If you do decide to charge for delivery, a good option is to set a flat rate based on the value of the purchase. For example, free shipping if the item is over $100, $5 shipping if it’s less. This keeps it simple and can encourage customers to buy more to take them over the free delivery threshold.
2. Rural & International deliveries
For rural deliveries, Debra suggests careful wording informing customers an extra fee will apply.
“Courier companies need to charge extra for rural deliveries, as they incur additional costs. This is passed on to the retailer, so in turn consideration should be given as to whether it’s passed on to the customer.”
Pricing international deliveries is another consideration. As Debra explains, this can be tricky as every country’s customs rules are different and price is determined by the size and weight of each item.
“If you’re planning to ship overseas, give one of our International representatives a call. Depending on the online solution you’re using they can offer you clear, cost-effective delivery options and provide information around customs requirements.”
3. Getting the address right
This is something that often trips retailers up.
“You’d be surprised how many websites don’t offer enough room for customers to enter their full address. Central city business addresses in particular can be very long. My rule of thumb is to offer address fields for Level, Building Name, two fields for Street Address, City, as well as a freeform field where customers can enter any specific instructions for the courier. The more detail the better!”
It also makes sense to get customers to confirm they’ve entered the correct address.
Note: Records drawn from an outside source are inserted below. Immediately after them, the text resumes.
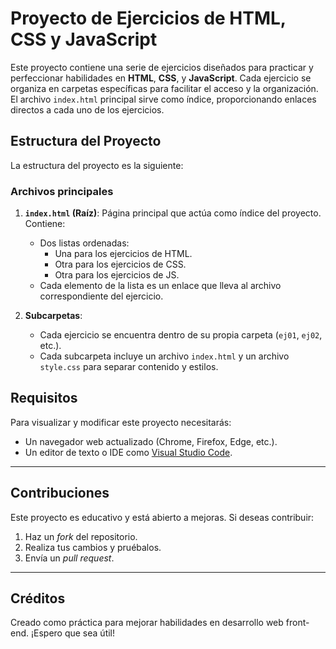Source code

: # Proyecto de Ejercicios de HTML, CSS y JavaScript

Este proyecto contiene una serie de ejercicios diseñados para practicar y perfeccionar habilidades en **HTML**, **CSS**, y **JavaScript**. Cada ejercicio se organiza en carpetas específicas para facilitar el acceso y la organización. El archivo `index.html` principal sirve como índice, proporcionando enlaces directos a cada uno de los ejercicios.

## Estructura del Proyecto

La estructura del proyecto es la siguiente:

### Archivos principales

1. **`index.html` (Raíz)**: Página principal que actúa como índice del proyecto. Contiene:
   - Dos listas ordenadas:
     - Una para los ejercicios de HTML.
     - Otra para los ejercicios de CSS.
     - Otra para los ejercicios de JS.
   - Cada elemento de la lista es un enlace que lleva al archivo correspondiente del ejercicio.

2. **Subcarpetas**: 
   - Cada ejercicio se encuentra dentro de su propia carpeta (`ej01`, `ej02`, etc.).
   - Cada subcarpeta incluye un archivo `index.html` y un archivo `style.css` para separar contenido y estilos.


## Requisitos

Para visualizar y modificar este proyecto necesitarás:
- Un navegador web actualizado (Chrome, Firefox, Edge, etc.).
- Un editor de texto o IDE como [Visual Studio Code](https://code.visualstudio.com/).

---

## Contribuciones

Este proyecto es educativo y está abierto a mejoras. Si deseas contribuir:
1. Haz un *fork* del repositorio.
2. Realiza tus cambios y pruébalos.
3. Envía un *pull request*.

---

## Créditos

Creado como práctica para mejorar habilidades en desarrollo web front-end. ¡Espero que sea útil!
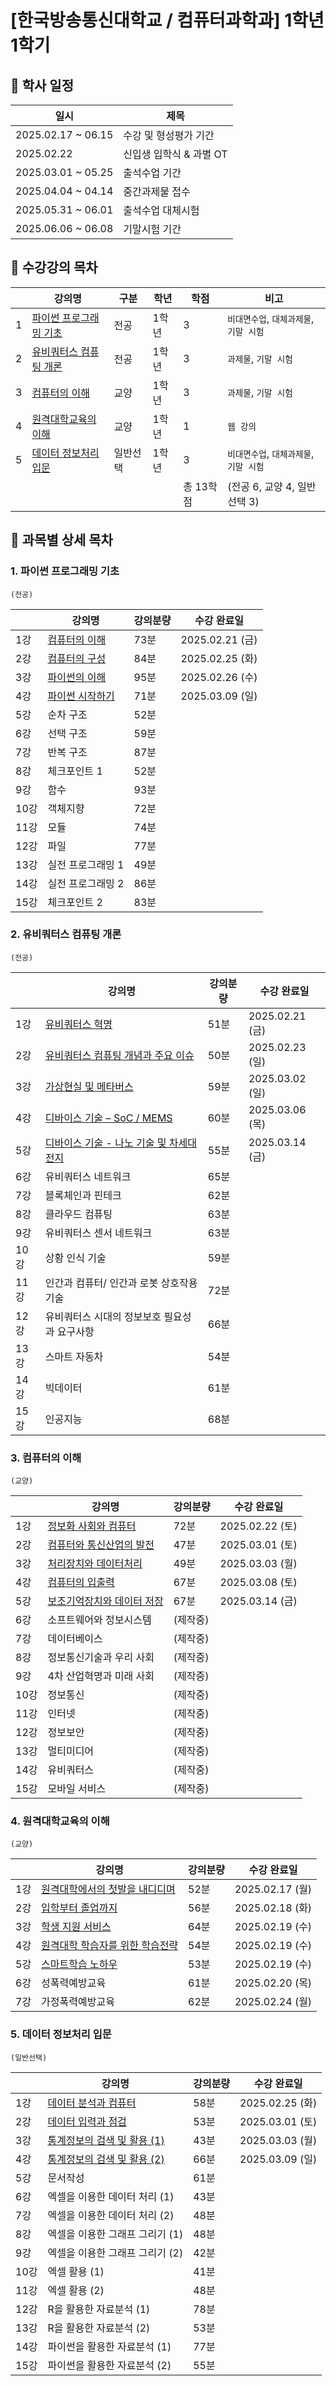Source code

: # [한국방송통신대학교 / 컴퓨터과학과] 1학년 1학기

## 📅 학사 일정

| 일시                 | 제목              |
|--------------------|-----------------|
| 2025.02.17 ~ 06.15 | 수강 및 형성평가 기간    |
| 2025.02.22         | 신입생 입학식 & 과별 OT |
| 2025.03.01 ~ 05.25 | 출석수업 기간         |
| 2025.04.04 ~ 04.14 | 중간과제물 접수        |
| 2025.05.31 ~ 06.01 | 출석수업 대체시험       |
| 2025.06.06 ~ 06.08 | 기말시험 기간         |

## 📌 수강강의 목차

|   | 강의명                             | 구분   | 학년  | 학점     | 비고                        |
|---|---------------------------------|------|-----|--------|---------------------------|
| 1 | [파이썬 프로그래밍 기초](#1-파이썬-프로그래밍-기초) | 전공   | 1학년 | 3      | `비대면수업`, `대체과제물`, `기말 시험` |
| 2 | [유비쿼터스 컴퓨팅 개론](#2-유비쿼터스-컴퓨팅-개론) | 전공   | 1학년 | 3      | `과제물`, `기말 시험`            |
| 3 | [컴퓨터의 이해](#3-컴퓨터의-이해)           | 교양   | 1학년 | 3      | `과제물`, `기말 시험`            |
| 4 | [원격대학교육의 이해](#4-원격대학교육의-이해)     | 교양   | 1학년 | 1      | `웹 강의`                    |
| 5 | [데이터 정보처리 입문](#5-데이터-정보처리-입문)   | 일반선택 | 1학년 | 3      | `비대면수업`, `대체과제물`, `기말 시험` |
|   |                                 |      |     | 총 13학점 | (전공 6, 교양 4, 일반선택 3)      |

## 🔎 과목별 상세 목차

### 1. 파이썬 프로그래밍 기초

`(전공)`

|     | 강의명                       | 강의분량 | 수강 완료일         |
|-----|---------------------------|------|----------------|
| 1강  | [컴퓨터의 이해](python/s01.md)  | 73분  | 2025.02.21 (금) |
| 2강  | [컴퓨터의 구성](python/s02.md)  | 84분  | 2025.02.25 (화) |
| 3강  | [파이썬의 이해](python/s03.md)  | 95분  | 2025.02.26 (수) |
| 4강  | [파이썬 시작하기](python/s04.md) | 71분  | 2025.03.09 (일) |
| 5강  | 순차 구조                     | 52분  |                |
| 6강  | 선택 구조                     | 59분  |                |
| 7강  | 반복 구조                     | 87분  |                |
| 8강  | 체크포인트 1                   | 52분  |                |
| 9강  | 함수                        | 93분  |                |
| 10강 | 객체지향                      | 72분  |                |
| 11강 | 모듈                        | 74분  |                |
| 12강 | 파일                        | 77분  |                |
| 13강 | 실전 프로그래밍 1                | 49분  |                |
| 14강 | 실전 프로그래밍 2                | 86분  |                |
| 15강 | 체크포인트 2                   | 83분  |                |

### 2. 유비쿼터스 컴퓨팅 개론

`(전공)`

|     | 강의명                                           | 강의분량 | 수강 완료일         |
|-----|-----------------------------------------------|------|----------------|
| 1강  | [유비쿼터스 혁명](ubiquitous/s01.md)                 | 51분  | 2025.02.21 (금) |
| 2강  | [유비쿼터스 컴퓨팅 개념과 주요 이슈](ubiquitous/s02.md)      | 50분  | 2025.02.23 (일) |
| 3강  | [가상현실 및 메타버스](ubiquitous/s03.md)              | 59분  | 2025.03.02 (일) |
| 4강  | [디바이스 기술 – SoC / MEMS](ubiquitous/s04.md)     | 60분  | 2025.03.06 (목) |
| 5강  | [디바이스 기술 - 나노 기술 및 차세대 전지](ubiquitous/s05.md) | 55분  | 2025.03.14 (금) |
| 6강  | 유비쿼터스 네트워크                                    | 65분  |                |
| 7강  | 블록체인과 핀테크                                     | 62분  |                |
| 8강  | 클라우드 컴퓨팅                                      | 63분  |                |
| 9강  | 유비쿼터스 센서 네트워크                                 | 63분  |                |
| 10강 | 상황 인식 기술                                      | 59분  |                |
| 11강 | 인간과 컴퓨터/ 인간과 로봇 상호작용 기술                       | 72분  |                |
| 12강 | 유비쿼터스 시대의 정보보호 필요성과 요구사항                      | 66분  |                |
| 13강 | 스마트 자동차                                       | 54분  |                |
| 14강 | 빅데이터                                          | 61분  |                |
| 15강 | 인공지능                                          | 68분  |                |

### 3. 컴퓨터의 이해

`(교양)`

|     | 강의명                               | 강의분량  | 수강 완료일         |
|-----|-----------------------------------|-------|----------------|
| 1강  | [정보화 사회와 컴퓨터](computer/s01.md)    | 72분   | 2025.02.22 (토) |
| 2강  | [컴퓨터와 통신산업의 발전](computer/s02.md)  | 47분   | 2025.03.01 (토) |
| 3강  | [처리장치와 데이터처리](computer/s03.md)    | 49분   | 2025.03.03 (월) |
| 4강  | [컴퓨터의 입출력](computer/s04.md)       | 67분   | 2025.03.08 (토) |
| 5강  | [보조기억장치와 데이터 저장](computer/s05.md) | 67분   | 2025.03.14 (금) |
| 6강  | 소프트웨어와 정보시스템                      | (제작중) |                |
| 7강  | 데이터베이스                            | (제작중) |                |
| 8강  | 정보통신기술과 우리 사회                     | (제작중) |                |
| 9강  | 4차 산업혁명과 미래 사회                    | (제작중) |                |
| 10강 | 정보통신                              | (제작중) |                |
| 11강 | 인터넷                               | (제작중) |                |
| 12강 | 정보보안                              | (제작중) |                |
| 13강 | 멀티미디어                             | (제작중) |                |
| 14강 | 유비쿼터스                             | (제작중) |                |
| 15강 | 모바일 서비스                           | (제작중) |                |

### 4. 원격대학교육의 이해

`(교양)`

|    | 강의명                               | 강의분량 | 수강 완료일         |
|----|-----------------------------------|------|----------------|
| 1강 | [원격대학에서의 첫발을 내디디며](intro/s01.md)  | 52분  | 2025.02.17 (월) |
| 2강 | [입학부터 졸업까지](intro/s02.md)         | 56분  | 2025.02.18 (화) |
| 3강 | [학생 지원 서비스](intro/s03.md)         | 64분  | 2025.02.19 (수) |
| 4강 | [원격대학 학습자를 위한 학습전략](intro/s04.md) | 54분  | 2025.02.19 (수) |
| 5강 | [스마트학습 노하우](intro/s05.md)         | 53분  | 2025.02.19 (수) |
| 6강 | 성폭력예방교육                           | 61분  | 2025.02.20 (목) |
| 7강 | 가정폭력예방교육                          | 62분  | 2025.02.24 (월) |

### 5. 데이터 정보처리 입문

`(일반선택)`

|     | 강의명                              | 강의분량 | 수강 완료일         |
|-----|----------------------------------|------|----------------|
| 1강  | [데이터 분석과 컴퓨터](data/s01.md)       | 58분  | 2025.02.25 (화) |
| 2강  | [데이터 입력과 점검](data/s02.md)        | 53분  | 2025.03.01 (토) |
| 3강  | [통계정보의 검색 및 활용 (1)](data/s03.md) | 43분  | 2025.03.03 (월) |
| 4강  | [통계정보의 검색 및 활용 (2)](data/s04.md) | 66분  | 2025.03.09 (일) |
| 5강  | 문서작성                             | 61분  |                |
| 6강  | 엑셀을 이용한 데이터 처리 (1)               | 43분  |                |
| 7강  | 엑셀을 이용한 데이터 처리 (2)               | 48분  |                |
| 8강  | 엑셀을 이용한 그래프 그리기 (1)              | 48분  |                |
| 9강  | 엑셀을 이용한 그래프 그리기 (2)              | 42분  |                |
| 10강 | 엑셀 활용 (1)                        | 41분  |                |
| 11강 | 엑셀 활용 (2)                        | 48분  |                |
| 12강 | R을 활용한 자료분석 (1)                  | 78분  |                |
| 13강 | R을 활용한 자료분석 (2)                  | 53분  |                |
| 14강 | 파이썬을 활용한 자료분석 (1)                | 77분  |                |
| 15강 | 파이썬을 활용한 자료분석 (2)                | 55분  |                |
When you’re typing quickly it’s easy for 24 to become 42… so giving them a summary of the address they’ve entered and asking them to confirm its correct is a good idea.
4. Signature vs non-signature
When sending high-value items, requiring a signature makes sense. But for other deliveries, Debra says there are advantages to using a ‘non-signature required’ service.
“When it comes to delivering smaller items, why not let the courier use their initiative and make a call on whether it’s safe to leave the item. If there’s a secure porch area, or the item will fit in the mailbox, it makes sense to leave it rather than giving customers the hassle of organising a re-delivery.”
All in all, solving the puzzle of online deliveries comes down to putting your customer first. Start with the buying experience you want them to have, and work backwards. And if you’re unsure, contact New Zealand Couriers for advice. With a bit of foresight and some expert guidance you can avoid misleading your customers or setting up a process that doesn’t work for you.